A: During association, the observed binding is the sum of analytes associating and dissociating from the target as analytes dynamically come on and off the target. Therefore, the observed rate (kobs) term is needed to decouple the association rate (kon) and dissociation rate (koff).
During association, the kobs is recorded and calculated, and the kobs is different than the kon. Although kon depends on the concentration of the analyte, the kon is a constant value specific to an interaction and is calculated as kon = (kobs – koff) / concentration. As the analyte concentration varies, the kobs also varies so that the kon value is maintained for the specific interaction. While the kon will be a constant value for an interaction, the kobs will be different for every concentration tested. The kobs is necessary to determine kon but should not be used to compare interactions because of the dependency on concentration.
Once kobs has been calculated, the koff is simply be calculated when only dissociation is occurring (i.e. adding dilution buffer without analyte). Once the koff is calculated (and kobs are concentration are known), the kaon can be decoupled from the kobs. KD can then be calculated as KD = koff / kon.
Q: What is the High Density Cable Accessory and how do I use it?
A: The Agile R100 cartridge connects directly to the reader for compact use. The cartridge can also attach to the reader via a specially-designed one-meter-long high density cable, which is an optional accessory. This enables additional use of the cartridge in a wide range of experimental settings (ex: with a temperature-controlled incubator or in a biosafety cabinet) that may otherwise damage the reader. The cartridge and VHD cable can be separated from the reader post-experiment for easy decontamination with standard protocols.

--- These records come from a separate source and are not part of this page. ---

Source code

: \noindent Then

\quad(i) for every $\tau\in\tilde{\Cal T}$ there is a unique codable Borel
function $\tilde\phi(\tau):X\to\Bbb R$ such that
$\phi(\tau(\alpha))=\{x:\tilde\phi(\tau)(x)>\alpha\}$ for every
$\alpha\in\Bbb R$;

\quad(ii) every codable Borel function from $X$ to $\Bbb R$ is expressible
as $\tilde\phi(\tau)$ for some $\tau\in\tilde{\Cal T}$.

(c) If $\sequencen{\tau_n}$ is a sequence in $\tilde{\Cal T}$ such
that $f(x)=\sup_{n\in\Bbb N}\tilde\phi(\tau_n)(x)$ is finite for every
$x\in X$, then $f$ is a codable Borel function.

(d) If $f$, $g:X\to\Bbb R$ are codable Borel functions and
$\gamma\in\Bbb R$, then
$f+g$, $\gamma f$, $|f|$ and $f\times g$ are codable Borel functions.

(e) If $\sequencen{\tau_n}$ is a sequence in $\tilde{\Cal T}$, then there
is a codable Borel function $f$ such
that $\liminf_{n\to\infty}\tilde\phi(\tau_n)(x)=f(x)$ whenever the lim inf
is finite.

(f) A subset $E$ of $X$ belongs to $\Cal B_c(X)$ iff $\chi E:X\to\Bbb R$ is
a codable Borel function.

Q: What are the dimensions of the system?
A: The cartridge is approximately (L x W x H) 3.2” x 3” x 1.4”, and the reader is approximately 5.5” x 3” x 1.4”.
Q: What is the power supply of Agile R100?
A: Agile R100 connects to a computer via a USB to micro-USB cable and is powered by the computer. Agile R100 requires minimal processing power, and a laptop or computer running other applications can power Agile R100.